Remarquez bien que, dans l’histoire du monde, tout homme régnant qui a manqué de grandeur personnelle a été forcé d’y suppléer en plaçant à sa droite le bourreau comme ange gardien. Les pauvres Triumvirs dont nous parlons avaient profondément au cœur la conscience de leur dégradation morale. Chacun d’eux avait glissé dans une route meilleure, et chacun d’eux était quelque chose de manqué : l’un, avocat mauvais et plat ; l’autre, médecin ignorant ; l’autre, demi-philosophe ; un autre, cul-de-jatte, envieux de tout homme debout et entier.

Intelligences confuses et mérites avortés de corps et d’âme, chacun d’eux savait donc quel était le mépris public pour lui, et ces rois honteux, craignant les regards, faisaient luire la hache pour les éblouir et les abaisser à terre.

Jusqu’au jour où ils avaient établi leur autorité triumvirale et décemvirale, leur ouvrage n’avait été qu’une critique continuelle, calomniatrice, hypocrite et toujours féroce des pouvoirs ou des influences précédentes. Dénonciateurs, accusateurs, destructeurs infatigables, ils avaient renversé la Montagne sur la Plaine, les Danton sur les Hébert, les Desmoulins sur les Vergniaud, en présentant toujours à la Multitude régnante la Méduse des conspirations, dont toute Multitude est épouvantée, la croyant cachée dans son sang et dans ses veines. Ainsi, selon leur dire, ils avaient tiré du corps social une sueur abondante, une sueur de sang ; mais lorsqu’il fallut le mettre debout et le faire marcher, ils succombèrent à l’essai. Impuissants organisateurs, étourdis, pétrifiés par la solitude où ils se trouvèrent tout à coup, ils ne surent que recommencer à se combattre dans leur petit troupeau souverain. Tout haletants du combat, ils s’essayaient à griffonner quelque bout de système dont ils n’entrevoyaient même pas l’application probable : puis ils retournaient à la tâche plus facile de la monstrueuse saignée. Les trois mois de leur puissance souveraine furent pour eux comme le rêve d’une nuit de malade. Ils n’eurent pas la force d’y prendre le temps de penser. Et d’ailleurs, la Pensée, la Pensée calme, saine, forte et pénétrante comme je la conçois, est une chose dont ils n’étaient plus dignes.

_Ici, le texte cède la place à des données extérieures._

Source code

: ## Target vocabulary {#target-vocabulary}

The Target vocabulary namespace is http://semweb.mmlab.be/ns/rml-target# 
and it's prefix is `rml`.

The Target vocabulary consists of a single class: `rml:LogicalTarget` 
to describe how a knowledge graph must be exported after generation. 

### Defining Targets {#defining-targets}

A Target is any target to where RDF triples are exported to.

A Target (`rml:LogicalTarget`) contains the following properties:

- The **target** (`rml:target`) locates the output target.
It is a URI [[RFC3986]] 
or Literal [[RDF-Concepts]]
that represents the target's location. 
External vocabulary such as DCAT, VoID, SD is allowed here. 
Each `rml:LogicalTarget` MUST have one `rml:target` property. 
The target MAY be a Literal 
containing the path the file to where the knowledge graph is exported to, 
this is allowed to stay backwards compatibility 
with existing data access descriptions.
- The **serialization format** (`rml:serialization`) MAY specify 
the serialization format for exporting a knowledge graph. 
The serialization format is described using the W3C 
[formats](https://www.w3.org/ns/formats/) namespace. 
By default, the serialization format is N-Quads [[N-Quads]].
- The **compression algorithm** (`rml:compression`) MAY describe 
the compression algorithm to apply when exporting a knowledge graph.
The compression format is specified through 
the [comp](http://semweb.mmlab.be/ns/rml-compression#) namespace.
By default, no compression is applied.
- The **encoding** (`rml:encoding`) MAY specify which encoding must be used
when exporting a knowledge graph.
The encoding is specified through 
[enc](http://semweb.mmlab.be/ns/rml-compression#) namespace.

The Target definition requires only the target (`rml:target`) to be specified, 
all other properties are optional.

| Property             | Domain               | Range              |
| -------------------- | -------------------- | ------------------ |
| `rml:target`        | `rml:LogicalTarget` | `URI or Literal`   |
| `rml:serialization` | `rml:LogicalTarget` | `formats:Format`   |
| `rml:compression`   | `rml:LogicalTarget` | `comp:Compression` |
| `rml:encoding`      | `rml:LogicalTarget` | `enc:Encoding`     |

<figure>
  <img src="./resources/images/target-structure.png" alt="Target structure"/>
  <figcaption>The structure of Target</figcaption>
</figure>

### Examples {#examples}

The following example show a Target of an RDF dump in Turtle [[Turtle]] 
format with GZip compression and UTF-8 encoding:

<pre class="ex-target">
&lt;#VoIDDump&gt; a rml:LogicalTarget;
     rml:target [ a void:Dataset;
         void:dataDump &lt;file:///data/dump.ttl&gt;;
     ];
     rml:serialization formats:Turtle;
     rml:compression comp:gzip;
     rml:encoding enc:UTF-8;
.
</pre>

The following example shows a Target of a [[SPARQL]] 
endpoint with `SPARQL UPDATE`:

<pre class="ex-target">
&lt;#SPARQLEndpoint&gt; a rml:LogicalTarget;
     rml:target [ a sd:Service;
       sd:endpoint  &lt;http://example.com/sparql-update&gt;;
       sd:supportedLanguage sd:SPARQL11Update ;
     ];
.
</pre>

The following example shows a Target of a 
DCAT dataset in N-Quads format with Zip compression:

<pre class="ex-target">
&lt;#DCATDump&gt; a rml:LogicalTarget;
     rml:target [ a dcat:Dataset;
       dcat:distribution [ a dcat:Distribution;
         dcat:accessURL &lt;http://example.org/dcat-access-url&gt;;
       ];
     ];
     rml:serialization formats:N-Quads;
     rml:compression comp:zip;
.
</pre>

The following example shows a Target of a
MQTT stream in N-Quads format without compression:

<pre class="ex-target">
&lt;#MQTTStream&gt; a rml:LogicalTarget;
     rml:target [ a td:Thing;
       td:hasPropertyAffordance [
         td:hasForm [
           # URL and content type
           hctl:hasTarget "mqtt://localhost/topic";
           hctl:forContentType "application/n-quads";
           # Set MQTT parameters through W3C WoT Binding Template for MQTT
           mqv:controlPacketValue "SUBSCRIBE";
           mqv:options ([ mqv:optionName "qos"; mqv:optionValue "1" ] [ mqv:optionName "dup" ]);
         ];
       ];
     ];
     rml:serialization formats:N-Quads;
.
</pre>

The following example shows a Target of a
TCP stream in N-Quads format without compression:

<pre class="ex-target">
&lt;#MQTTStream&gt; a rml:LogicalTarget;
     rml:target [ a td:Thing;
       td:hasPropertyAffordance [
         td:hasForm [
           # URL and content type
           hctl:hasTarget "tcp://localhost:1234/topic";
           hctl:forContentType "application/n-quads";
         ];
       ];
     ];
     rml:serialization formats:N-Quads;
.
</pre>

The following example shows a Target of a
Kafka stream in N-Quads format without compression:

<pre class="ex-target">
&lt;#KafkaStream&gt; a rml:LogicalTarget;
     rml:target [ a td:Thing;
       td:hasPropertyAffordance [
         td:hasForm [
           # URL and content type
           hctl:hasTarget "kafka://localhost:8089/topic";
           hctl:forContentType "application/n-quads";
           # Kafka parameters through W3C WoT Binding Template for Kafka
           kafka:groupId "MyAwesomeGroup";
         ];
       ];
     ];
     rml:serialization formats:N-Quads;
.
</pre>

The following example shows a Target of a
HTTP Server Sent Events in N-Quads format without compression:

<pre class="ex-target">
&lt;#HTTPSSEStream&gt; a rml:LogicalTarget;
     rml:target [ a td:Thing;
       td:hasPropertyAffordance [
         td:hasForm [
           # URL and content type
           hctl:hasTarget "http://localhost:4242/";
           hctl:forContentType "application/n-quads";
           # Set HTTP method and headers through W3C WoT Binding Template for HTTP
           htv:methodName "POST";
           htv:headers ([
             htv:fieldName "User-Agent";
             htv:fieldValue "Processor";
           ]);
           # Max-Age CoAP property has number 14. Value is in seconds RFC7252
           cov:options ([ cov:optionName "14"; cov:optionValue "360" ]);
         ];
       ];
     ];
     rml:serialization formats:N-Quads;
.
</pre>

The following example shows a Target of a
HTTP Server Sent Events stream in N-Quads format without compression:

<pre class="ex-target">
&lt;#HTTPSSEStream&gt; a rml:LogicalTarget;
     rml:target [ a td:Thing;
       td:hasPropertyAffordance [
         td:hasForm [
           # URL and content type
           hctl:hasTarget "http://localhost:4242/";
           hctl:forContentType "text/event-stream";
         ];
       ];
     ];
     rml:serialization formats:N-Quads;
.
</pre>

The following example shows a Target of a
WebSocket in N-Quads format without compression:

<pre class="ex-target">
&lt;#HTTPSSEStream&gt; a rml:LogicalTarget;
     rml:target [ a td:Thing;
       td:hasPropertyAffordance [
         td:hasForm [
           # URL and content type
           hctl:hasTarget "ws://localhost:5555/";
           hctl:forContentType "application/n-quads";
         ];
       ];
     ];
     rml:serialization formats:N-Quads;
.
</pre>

— Elle ne descend pas dans l’homme qui a horreur de soi.

Ce qui leur restait d’idées pour leur usage dans la conversation, vous l’allez entendre, comme j’en eus moi-même l’occasion. L’ensemble de leur vie et les jugements qu’on en porte ne sont pas d’ailleurs ce qui m’occupe, mais toujours l’idée première de notre conversation, leurs dispositions envers les Poètes et tous les artistes de leur temps. Je les prends pour dernier exemple, et comme, après tout, ils furent la dernière expression du pouvoir Républicain-Démocratique, ils me seront un type excellent.

Je ne puis que gémir, avec les Républicains sincères et loyaux, du tort que tous ces hommes-là ont fait au beau nom latin de la chose publique : je conçois leur haine pour ces malheureux (âmes qui n’eurent pas une heure de paix), pour ces malheureux qui souillèrent aux yeux des nations leur forme gouvernementale favorite. Mais, en cherchant un peu, ne pourront-ils garder la chose avec un autre nom ? La langue est souple. J’en gémis, mais je n’y fus pour rien, je vous jure. — Je m’en lave les mains, lavez vos noms.